[SUPPLIED INFORMATION Boundary: Start]

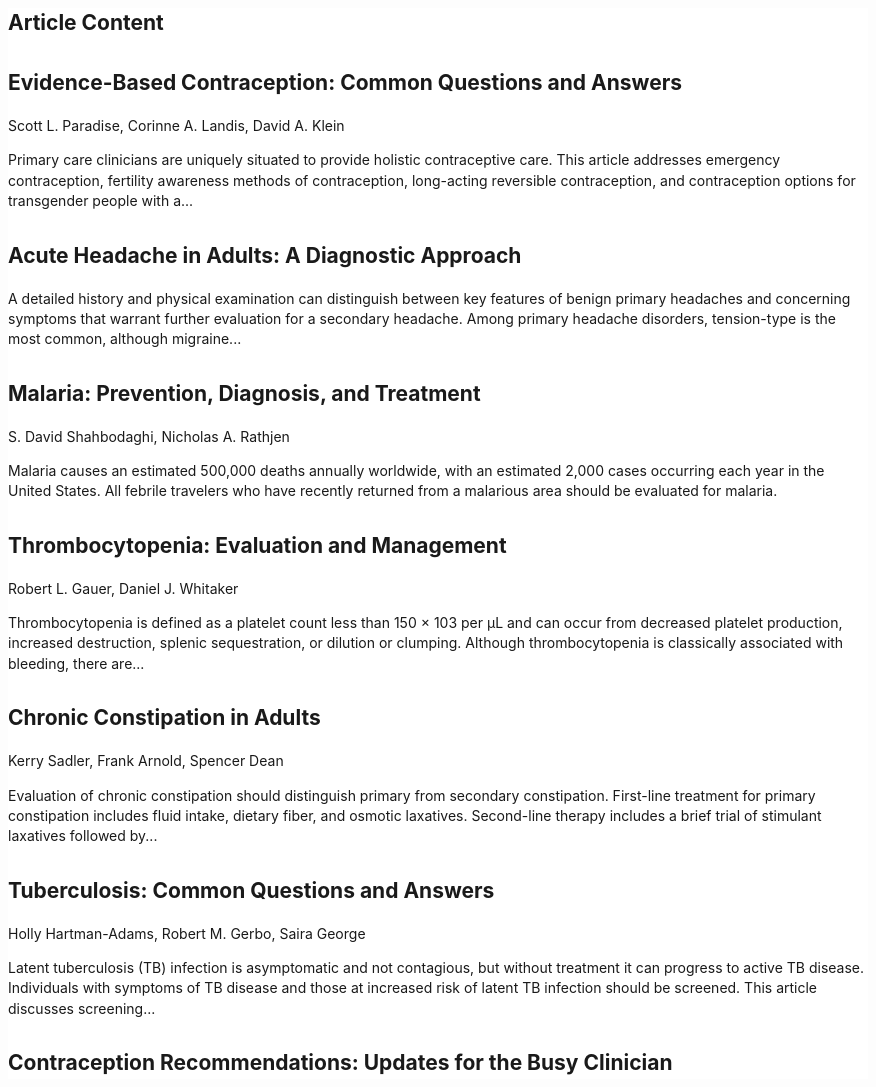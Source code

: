 ## Article Content

## Evidence-Based Contraception: Common Questions and Answers

Scott L. Paradise, Corinne A. Landis, David A. Klein

Primary care clinicians are uniquely situated to provide holistic contraceptive care. This article addresses emergency contraception, fertility awareness methods of contraception, long-acting reversible contraception, and contraception options for transgender people with a...

## Acute Headache in Adults: A Diagnostic Approach

A detailed history and physical examination can distinguish between key features of benign primary headaches and concerning symptoms that warrant further evaluation for a secondary headache. Among primary headache disorders, tension-type is the most common, although migraine...

## Malaria: Prevention, Diagnosis, and Treatment

S. David Shahbodaghi, Nicholas A. Rathjen

Malaria causes an estimated 500,000 deaths annually worldwide, with an estimated 2,000 cases occurring each year in the United States. All febrile travelers who have recently returned from a malarious area should be evaluated for malaria.

## Thrombocytopenia: Evaluation and Management

Robert L. Gauer, Daniel J. Whitaker

Thrombocytopenia is defined as a platelet count less than 150 × 103 per μL and can occur from decreased platelet production, increased destruction, splenic sequestration, or dilution or clumping. Although thrombocytopenia is classically associated with bleeding, there are...

## Chronic Constipation in Adults

Kerry Sadler, Frank Arnold, Spencer Dean

Evaluation of chronic constipation should distinguish primary from secondary constipation. First-line treatment for primary constipation includes fluid intake, dietary fiber, and osmotic laxatives. Second-line therapy includes a brief trial of stimulant laxatives followed by...

## Tuberculosis: Common Questions and Answers

Holly Hartman-Adams, Robert M. Gerbo, Saira George

Latent tuberculosis (TB) infection is asymptomatic and not contagious, but without treatment it can progress to active TB disease. Individuals with symptoms of TB disease and those at increased risk of latent TB infection should be screened. This article discusses screening...

## Contraception Recommendations: Updates for the Busy Clinician
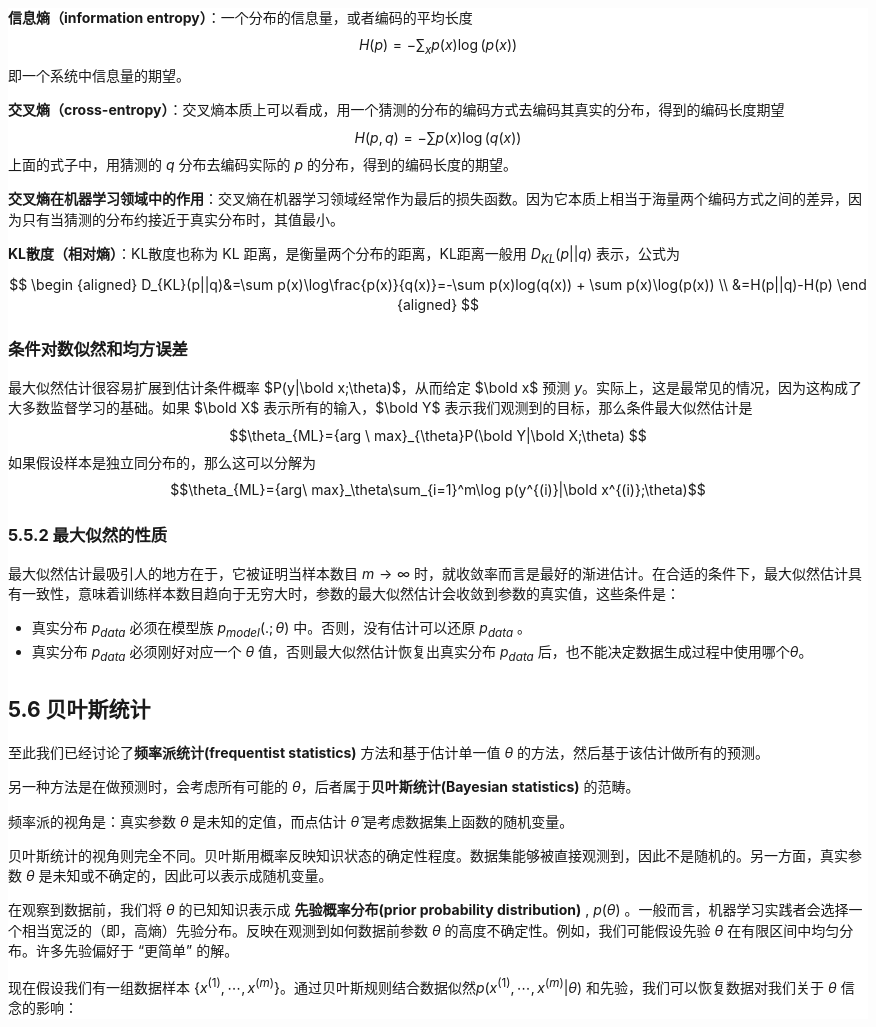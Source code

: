 **信息熵（information entropy）**：一个分布的信息量，或者编码的平均长度 $$H(p)=-\sum_x p(x)\log(p(x)) $$ 即一个系统中信息量的期望。

**交叉熵（cross-entropy）**：交叉熵本质上可以看成，用一个猜测的分布的编码方式去编码其真实的分布，得到的编码长度期望 $$H(p,q)=-\sum p(x)\log(q(x)) $$ 上面的式子中，用猜测的 $q$ 分布去编码实际的 $p$ 的分布，得到的编码长度的期望。

**交叉熵在机器学习领域中的作用**：交叉熵在机器学习领域经常作为最后的损失函数。因为它本质上相当于海量两个编码方式之间的差异，因为只有当猜测的分布约接近于真实分布时，其值最小。

**KL散度（相对熵）**：KL散度也称为 KL 距离，是衡量两个分布的距离，KL距离一般用 $D_{KL}(p||q)$ 表示，公式为 $$
\begin {aligned}
D_{KL}(p||q)&=\sum p(x)\log\frac{p(x)}{q(x)}=-\sum p(x)log(q(x)) + \sum p(x)\log(p(x)) \\
&=H(p||q)-H(p)
\end {aligned}
$$

### 条件对数似然和均方误差

最大似然估计很容易扩展到估计条件概率 $P(y|\bold x;\theta)$，从而给定 $\bold x$ 预测 $y$。实际上，这是最常见的情况，因为这构成了大多数监督学习的基础。如果 $\bold X$ 表示所有的输入，$\bold Y$ 表示我们观测到的目标，那么条件最大似然估计是 $$\theta_{ML}={arg \ max}_{\theta}P(\bold Y|\bold X;\theta) $$ 如果假设样本是独立同分布的，那么这可以分解为 $$\theta_{ML}={arg\ max}_\theta\sum_{i=1}^m\log p(y^{(i)}|\bold x^{(i)};\theta)$$

### 5.5.2 最大似然的性质

最大似然估计最吸引人的地方在于，它被证明当样本数目 $m\to\infty$ 时，就收敛率而言是最好的渐进估计。在合适的条件下，最大似然估计具有一致性，意味着训练样本数目趋向于无穷大时，参数的最大似然估计会收敛到参数的真实值，这些条件是：
- 真实分布 $p_{data}$ 必须在模型族 $p_{model}(.;\theta)$ 中。否则，没有估计可以还原 $p_{data}$ 。
- 真实分布 $p_{data}$ 必须刚好对应一个 $\theta$ 值，否则最大似然估计恢复出真实分布 $p_{data}$ 后，也不能决定数据生成过程中使用哪个$\theta$。

## 5.6 贝叶斯统计

至此我们已经讨论了**频率派统计(frequentist statistics)** 方法和基于估计单一值 $\theta$ 的方法，然后基于该估计做所有的预测。

另一种方法是在做预测时，会考虑所有可能的 $\theta$，后者属于**贝叶斯统计(Bayesian statistics)** 的范畴。

频率派的视角是：真实参数 $\theta$ 是未知的定值，而点估计 $\hat\theta$ 是考虑数据集上函数的随机变量。

贝叶斯统计的视角则完全不同。贝叶斯用概率反映知识状态的确定性程度。数据集能够被直接观测到，因此不是随机的。另一方面，真实参数 $\theta$ 是未知或不确定的，因此可以表示成随机变量。

在观察到数据前，我们将 $\theta$ 的已知知识表示成 **先验概率分布(prior probability distribution)** , $p(\theta)$ 。一般而言，机器学习实践者会选择一个相当宽泛的（即，高熵）先验分布。反映在观测到如何数据前参数 $\theta$ 的高度不确定性。例如，我们可能假设先验 $\theta$ 在有限区间中均匀分布。许多先验偏好于 “更简单” 的解。

现在假设我们有一组数据样本 $\{x^{(1)},\cdots,x^{(m)}\}$。通过贝叶斯规则结合数据似然$p(x^{(1)},\cdots,x^{(m)}|\theta)$ 和先验，我们可以恢复数据对我们关于 $\theta$ 信念的影响：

[SUPPLIED INFORMATION Boundary: End]

EXERCISE DESCRIPTION: Print exactly the lines of the listing above starting at the line containing "## Thrombocytopenia: Evaluation" and ending at the line containing "Latent tuberculosis (TB)", both included.

RESPONSE TO THIS TASK:
## Thrombocytopenia: Evaluation and Management

Robert L. Gauer, Daniel J. Whitaker

Thrombocytopenia is defined as a platelet count less than 150 × 103 per μL and can occur from decreased platelet production, increased destruction, splenic sequestration, or dilution or clumping. Although thrombocytopenia is classically associated with bleeding, there are...

## Chronic Constipation in Adults

Kerry Sadler, Frank Arnold, Spencer Dean

Evaluation of chronic constipation should distinguish primary from secondary constipation. First-line treatment for primary constipation includes fluid intake, dietary fiber, and osmotic laxatives. Second-line therapy includes a brief trial of stimulant laxatives followed by...

## Tuberculosis: Common Questions and Answers

Holly Hartman-Adams, Robert M. Gerbo, Saira George

Latent tuberculosis (TB) infection is asymptomatic and not contagious, but without treatment it can progress to active TB disease. Individuals with symptoms of TB disease and those at increased risk of latent TB infection should be screened. This article discusses screening...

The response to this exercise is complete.